» **Work required**
Some lines in the listing hold the word "article". Return each of them.

########################################

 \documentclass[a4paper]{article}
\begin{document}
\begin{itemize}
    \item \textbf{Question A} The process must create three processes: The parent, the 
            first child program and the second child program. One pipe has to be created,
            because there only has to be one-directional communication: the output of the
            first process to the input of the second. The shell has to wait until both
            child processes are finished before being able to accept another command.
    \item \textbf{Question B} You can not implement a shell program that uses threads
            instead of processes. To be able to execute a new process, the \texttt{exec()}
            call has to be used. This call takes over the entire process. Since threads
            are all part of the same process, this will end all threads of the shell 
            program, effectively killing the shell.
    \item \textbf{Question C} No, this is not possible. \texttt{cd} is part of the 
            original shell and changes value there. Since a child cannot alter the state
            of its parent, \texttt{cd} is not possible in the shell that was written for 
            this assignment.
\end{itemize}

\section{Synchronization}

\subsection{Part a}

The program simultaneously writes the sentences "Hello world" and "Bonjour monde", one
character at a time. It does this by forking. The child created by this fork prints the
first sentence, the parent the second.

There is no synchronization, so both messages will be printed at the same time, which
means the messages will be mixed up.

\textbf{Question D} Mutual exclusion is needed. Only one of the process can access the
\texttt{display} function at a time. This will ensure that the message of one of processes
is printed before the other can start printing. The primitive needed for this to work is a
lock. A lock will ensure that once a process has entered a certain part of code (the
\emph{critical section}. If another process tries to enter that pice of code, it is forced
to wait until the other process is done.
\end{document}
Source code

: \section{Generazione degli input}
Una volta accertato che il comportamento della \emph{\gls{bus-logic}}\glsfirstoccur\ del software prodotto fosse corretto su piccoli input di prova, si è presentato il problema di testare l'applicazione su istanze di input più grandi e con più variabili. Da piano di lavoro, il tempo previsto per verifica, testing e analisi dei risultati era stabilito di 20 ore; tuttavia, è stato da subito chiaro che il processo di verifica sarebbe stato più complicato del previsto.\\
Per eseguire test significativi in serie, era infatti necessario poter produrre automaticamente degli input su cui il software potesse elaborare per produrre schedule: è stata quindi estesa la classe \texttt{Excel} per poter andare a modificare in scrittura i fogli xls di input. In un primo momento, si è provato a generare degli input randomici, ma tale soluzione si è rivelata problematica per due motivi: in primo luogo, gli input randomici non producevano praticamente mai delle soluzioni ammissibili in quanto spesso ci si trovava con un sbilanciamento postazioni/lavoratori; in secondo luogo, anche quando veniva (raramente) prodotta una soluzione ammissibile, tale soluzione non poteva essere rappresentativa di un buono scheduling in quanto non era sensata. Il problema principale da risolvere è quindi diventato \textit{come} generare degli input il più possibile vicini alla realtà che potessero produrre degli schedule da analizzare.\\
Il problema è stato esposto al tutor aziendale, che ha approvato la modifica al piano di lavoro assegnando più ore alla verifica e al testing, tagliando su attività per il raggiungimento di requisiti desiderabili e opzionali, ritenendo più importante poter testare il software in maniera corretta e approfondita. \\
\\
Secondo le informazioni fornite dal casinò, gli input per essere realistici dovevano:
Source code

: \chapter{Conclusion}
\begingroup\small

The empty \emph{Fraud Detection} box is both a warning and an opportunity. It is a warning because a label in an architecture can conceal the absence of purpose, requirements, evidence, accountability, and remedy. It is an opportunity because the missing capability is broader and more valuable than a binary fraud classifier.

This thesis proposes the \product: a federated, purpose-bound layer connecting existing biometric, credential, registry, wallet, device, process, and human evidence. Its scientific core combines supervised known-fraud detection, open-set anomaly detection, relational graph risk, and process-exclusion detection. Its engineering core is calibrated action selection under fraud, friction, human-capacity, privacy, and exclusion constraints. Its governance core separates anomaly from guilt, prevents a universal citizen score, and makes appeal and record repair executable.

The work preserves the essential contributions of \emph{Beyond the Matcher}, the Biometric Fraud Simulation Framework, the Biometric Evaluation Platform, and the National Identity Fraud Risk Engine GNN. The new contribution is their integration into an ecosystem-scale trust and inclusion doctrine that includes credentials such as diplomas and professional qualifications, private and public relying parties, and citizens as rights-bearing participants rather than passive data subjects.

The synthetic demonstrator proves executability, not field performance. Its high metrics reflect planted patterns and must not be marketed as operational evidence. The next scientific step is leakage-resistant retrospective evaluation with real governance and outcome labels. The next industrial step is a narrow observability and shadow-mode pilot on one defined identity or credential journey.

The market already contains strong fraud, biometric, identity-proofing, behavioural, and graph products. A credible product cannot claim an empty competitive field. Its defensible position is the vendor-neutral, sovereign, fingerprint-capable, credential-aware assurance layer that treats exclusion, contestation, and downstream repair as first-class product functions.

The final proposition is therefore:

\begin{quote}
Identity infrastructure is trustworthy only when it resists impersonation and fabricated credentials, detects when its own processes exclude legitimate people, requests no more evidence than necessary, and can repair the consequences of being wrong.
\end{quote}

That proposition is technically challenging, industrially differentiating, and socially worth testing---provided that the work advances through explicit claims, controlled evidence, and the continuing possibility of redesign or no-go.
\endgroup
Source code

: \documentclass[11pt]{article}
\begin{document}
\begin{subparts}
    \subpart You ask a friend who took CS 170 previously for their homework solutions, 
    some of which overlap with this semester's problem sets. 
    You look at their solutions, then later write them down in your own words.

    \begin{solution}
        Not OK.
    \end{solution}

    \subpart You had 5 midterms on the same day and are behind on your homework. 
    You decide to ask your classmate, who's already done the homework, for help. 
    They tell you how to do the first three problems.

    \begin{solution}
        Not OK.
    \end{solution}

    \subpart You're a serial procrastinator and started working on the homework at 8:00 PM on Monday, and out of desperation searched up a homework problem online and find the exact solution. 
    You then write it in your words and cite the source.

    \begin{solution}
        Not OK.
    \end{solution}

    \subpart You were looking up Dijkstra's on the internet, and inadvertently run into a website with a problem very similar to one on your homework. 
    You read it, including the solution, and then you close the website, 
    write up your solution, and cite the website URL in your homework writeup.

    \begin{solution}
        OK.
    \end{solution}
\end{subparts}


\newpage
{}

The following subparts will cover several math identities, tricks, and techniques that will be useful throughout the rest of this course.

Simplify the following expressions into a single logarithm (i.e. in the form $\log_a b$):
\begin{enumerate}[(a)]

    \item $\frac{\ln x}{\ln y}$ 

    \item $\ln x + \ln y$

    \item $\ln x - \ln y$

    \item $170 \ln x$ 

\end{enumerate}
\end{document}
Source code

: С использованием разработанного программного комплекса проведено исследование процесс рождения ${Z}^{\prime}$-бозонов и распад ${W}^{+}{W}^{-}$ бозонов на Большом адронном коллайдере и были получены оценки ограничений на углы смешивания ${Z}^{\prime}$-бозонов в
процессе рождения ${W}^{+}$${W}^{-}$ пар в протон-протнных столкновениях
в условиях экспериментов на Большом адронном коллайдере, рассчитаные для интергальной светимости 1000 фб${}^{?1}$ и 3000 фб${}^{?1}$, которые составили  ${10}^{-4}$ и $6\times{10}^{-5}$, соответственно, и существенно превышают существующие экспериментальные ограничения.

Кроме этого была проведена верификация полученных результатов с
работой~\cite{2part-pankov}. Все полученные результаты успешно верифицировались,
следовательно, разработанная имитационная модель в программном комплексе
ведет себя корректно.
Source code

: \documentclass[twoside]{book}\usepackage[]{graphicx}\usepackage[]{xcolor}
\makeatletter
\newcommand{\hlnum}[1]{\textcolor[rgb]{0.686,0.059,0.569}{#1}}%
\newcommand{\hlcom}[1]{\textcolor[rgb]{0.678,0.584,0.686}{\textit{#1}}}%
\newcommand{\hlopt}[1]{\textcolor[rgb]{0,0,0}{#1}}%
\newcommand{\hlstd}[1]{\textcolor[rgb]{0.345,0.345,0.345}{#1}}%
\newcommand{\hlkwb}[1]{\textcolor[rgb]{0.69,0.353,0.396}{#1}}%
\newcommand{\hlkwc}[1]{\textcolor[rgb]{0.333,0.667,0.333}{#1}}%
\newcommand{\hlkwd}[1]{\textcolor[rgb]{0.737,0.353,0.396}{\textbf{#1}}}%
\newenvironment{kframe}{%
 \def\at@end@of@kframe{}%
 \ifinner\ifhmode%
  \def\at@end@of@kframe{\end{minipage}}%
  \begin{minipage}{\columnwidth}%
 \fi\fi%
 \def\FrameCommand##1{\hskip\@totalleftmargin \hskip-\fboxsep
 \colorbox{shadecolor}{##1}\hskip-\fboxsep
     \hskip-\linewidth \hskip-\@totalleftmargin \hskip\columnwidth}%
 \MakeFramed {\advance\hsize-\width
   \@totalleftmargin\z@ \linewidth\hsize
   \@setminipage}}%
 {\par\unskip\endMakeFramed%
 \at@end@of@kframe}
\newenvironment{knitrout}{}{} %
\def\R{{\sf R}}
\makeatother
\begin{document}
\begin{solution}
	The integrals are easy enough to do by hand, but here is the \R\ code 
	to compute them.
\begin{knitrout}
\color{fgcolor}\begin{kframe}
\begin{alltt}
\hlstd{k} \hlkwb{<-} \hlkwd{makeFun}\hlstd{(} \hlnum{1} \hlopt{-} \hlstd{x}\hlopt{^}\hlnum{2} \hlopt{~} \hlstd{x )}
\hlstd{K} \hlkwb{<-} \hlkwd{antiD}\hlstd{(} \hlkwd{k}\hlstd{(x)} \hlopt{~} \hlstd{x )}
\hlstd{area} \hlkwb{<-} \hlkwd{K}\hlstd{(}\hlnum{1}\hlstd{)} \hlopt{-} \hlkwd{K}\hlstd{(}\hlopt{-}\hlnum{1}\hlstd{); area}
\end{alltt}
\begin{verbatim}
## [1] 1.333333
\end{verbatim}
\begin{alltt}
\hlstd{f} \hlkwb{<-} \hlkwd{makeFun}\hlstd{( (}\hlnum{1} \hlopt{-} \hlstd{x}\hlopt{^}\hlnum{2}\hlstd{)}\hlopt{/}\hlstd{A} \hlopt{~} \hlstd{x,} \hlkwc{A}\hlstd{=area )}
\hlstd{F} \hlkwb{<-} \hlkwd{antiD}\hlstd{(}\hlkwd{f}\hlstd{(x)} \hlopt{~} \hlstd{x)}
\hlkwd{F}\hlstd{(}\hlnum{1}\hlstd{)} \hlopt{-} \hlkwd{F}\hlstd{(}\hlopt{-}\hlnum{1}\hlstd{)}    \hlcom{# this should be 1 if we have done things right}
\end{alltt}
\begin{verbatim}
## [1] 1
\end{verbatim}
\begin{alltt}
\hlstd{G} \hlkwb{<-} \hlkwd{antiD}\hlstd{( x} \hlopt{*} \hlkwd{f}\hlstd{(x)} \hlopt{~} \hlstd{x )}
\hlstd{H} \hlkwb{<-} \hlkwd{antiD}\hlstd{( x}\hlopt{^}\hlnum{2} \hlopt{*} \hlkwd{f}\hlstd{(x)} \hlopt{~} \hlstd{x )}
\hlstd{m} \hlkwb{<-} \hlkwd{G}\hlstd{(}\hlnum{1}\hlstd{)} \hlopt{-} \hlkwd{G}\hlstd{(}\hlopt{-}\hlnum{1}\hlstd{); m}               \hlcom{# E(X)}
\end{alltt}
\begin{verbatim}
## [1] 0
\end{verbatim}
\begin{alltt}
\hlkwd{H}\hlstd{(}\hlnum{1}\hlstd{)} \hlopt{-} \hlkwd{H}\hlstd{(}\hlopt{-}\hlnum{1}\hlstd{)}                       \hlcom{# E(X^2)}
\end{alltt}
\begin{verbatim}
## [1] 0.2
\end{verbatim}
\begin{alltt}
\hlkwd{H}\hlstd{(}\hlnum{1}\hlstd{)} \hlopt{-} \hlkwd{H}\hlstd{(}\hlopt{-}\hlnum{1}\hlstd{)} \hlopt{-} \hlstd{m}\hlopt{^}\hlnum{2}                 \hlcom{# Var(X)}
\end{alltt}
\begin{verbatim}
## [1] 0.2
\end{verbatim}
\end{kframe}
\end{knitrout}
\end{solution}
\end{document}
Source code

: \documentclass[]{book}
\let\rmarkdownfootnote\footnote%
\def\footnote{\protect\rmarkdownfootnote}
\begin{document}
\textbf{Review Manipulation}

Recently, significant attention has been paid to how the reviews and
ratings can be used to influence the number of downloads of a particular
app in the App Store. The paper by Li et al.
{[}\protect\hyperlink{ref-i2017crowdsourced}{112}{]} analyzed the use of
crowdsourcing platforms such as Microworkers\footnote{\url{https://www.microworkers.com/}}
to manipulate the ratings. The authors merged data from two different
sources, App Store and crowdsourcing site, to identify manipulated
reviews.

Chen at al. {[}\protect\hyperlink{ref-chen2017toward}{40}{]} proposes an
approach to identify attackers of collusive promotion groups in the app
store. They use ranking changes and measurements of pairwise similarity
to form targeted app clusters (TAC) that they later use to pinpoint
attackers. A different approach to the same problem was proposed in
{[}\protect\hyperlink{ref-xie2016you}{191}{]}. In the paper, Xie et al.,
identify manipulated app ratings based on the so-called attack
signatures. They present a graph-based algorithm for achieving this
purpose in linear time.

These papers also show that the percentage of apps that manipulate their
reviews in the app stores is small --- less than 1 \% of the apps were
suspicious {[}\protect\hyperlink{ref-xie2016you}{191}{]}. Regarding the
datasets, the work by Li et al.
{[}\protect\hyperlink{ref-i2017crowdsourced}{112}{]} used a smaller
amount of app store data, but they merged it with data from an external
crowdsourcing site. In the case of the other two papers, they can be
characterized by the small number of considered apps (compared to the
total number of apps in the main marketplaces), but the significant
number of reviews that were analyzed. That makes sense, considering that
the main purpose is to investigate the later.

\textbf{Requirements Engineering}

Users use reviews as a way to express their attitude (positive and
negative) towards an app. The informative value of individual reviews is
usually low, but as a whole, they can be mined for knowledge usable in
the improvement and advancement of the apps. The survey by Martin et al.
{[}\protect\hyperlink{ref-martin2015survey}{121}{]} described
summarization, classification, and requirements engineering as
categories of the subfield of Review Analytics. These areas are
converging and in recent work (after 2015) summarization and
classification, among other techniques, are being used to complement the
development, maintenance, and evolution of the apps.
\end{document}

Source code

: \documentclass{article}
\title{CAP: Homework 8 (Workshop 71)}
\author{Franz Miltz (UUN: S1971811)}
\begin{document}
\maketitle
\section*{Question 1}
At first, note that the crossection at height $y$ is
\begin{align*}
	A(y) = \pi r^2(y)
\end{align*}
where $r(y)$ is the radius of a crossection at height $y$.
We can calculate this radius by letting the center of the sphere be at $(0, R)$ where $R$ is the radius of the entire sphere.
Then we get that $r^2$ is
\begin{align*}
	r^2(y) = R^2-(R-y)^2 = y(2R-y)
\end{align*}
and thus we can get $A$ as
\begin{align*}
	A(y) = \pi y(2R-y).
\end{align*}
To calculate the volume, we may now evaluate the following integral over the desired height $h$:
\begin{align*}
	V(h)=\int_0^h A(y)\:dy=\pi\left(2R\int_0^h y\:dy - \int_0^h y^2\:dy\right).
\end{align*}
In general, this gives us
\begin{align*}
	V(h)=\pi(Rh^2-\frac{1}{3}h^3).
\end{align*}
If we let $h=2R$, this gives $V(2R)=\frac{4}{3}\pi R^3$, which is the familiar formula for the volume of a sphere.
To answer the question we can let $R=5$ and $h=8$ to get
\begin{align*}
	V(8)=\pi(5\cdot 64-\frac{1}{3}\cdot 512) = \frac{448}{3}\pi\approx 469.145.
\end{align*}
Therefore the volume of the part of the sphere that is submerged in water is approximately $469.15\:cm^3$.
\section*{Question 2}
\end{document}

########################################

» **Answer to this exercise**
 \documentclass[a4paper]{article}
: \documentclass[11pt]{article}
: \documentclass{article}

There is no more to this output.